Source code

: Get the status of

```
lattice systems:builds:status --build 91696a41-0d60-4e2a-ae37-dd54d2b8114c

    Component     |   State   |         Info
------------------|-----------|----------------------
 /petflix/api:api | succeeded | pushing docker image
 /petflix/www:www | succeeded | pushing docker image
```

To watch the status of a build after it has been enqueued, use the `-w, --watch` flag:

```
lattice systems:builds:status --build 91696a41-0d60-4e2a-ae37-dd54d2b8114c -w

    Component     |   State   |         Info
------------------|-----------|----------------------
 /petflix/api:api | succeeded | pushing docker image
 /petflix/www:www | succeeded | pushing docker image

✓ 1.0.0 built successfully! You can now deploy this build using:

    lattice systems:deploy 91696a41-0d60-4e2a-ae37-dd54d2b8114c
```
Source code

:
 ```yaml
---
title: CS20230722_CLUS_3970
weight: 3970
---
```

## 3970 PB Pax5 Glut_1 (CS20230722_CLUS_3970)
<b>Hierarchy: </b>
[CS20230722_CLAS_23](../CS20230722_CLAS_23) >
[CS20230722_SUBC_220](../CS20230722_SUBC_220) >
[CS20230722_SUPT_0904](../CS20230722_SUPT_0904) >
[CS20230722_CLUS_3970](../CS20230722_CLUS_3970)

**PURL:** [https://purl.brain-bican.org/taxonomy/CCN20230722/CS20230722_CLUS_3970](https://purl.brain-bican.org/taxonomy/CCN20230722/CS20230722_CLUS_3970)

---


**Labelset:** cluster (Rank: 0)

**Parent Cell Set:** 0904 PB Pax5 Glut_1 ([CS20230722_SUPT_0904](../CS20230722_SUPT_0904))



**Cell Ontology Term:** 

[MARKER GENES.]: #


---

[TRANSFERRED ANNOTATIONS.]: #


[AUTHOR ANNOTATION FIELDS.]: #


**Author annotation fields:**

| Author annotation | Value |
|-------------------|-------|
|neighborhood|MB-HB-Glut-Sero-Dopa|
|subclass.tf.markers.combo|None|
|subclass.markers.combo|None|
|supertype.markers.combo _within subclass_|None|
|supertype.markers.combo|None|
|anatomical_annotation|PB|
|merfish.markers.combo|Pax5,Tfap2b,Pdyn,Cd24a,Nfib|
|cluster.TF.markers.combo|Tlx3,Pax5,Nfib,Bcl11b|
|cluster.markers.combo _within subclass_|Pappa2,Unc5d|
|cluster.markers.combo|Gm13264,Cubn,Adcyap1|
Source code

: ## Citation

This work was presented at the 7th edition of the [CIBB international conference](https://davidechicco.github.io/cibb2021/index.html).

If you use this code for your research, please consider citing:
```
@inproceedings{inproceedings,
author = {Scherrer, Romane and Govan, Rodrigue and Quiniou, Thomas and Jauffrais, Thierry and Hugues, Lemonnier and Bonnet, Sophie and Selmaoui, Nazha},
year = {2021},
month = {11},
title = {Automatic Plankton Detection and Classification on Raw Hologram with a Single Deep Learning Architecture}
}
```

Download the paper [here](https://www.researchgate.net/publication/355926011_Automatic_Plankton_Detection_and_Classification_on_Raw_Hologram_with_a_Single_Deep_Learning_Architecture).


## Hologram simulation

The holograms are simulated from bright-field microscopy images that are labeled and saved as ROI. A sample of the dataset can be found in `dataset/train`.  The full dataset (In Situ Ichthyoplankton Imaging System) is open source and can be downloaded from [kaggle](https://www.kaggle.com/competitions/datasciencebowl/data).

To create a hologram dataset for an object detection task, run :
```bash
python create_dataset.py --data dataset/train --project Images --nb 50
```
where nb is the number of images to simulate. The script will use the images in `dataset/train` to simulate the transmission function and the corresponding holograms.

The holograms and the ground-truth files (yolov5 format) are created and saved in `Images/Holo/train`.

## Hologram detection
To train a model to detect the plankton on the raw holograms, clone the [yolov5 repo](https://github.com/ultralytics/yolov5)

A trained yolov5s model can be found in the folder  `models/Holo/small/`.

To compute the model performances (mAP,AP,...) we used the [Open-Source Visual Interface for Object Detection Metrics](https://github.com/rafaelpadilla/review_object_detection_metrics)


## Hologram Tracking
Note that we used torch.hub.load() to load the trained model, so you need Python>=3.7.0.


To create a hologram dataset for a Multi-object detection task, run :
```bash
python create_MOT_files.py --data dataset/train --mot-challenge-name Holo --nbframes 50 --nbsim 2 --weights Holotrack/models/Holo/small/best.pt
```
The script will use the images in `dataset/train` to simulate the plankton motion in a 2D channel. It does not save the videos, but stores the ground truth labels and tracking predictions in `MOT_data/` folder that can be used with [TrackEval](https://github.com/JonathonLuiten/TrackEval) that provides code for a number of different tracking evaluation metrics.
* * * * * * * * *
▶ **YOUR TASK**: Exactly how many lines in the records above hold the string "truth"? Reply with that number only.

▶ **EXERCISE ANSWER**: 2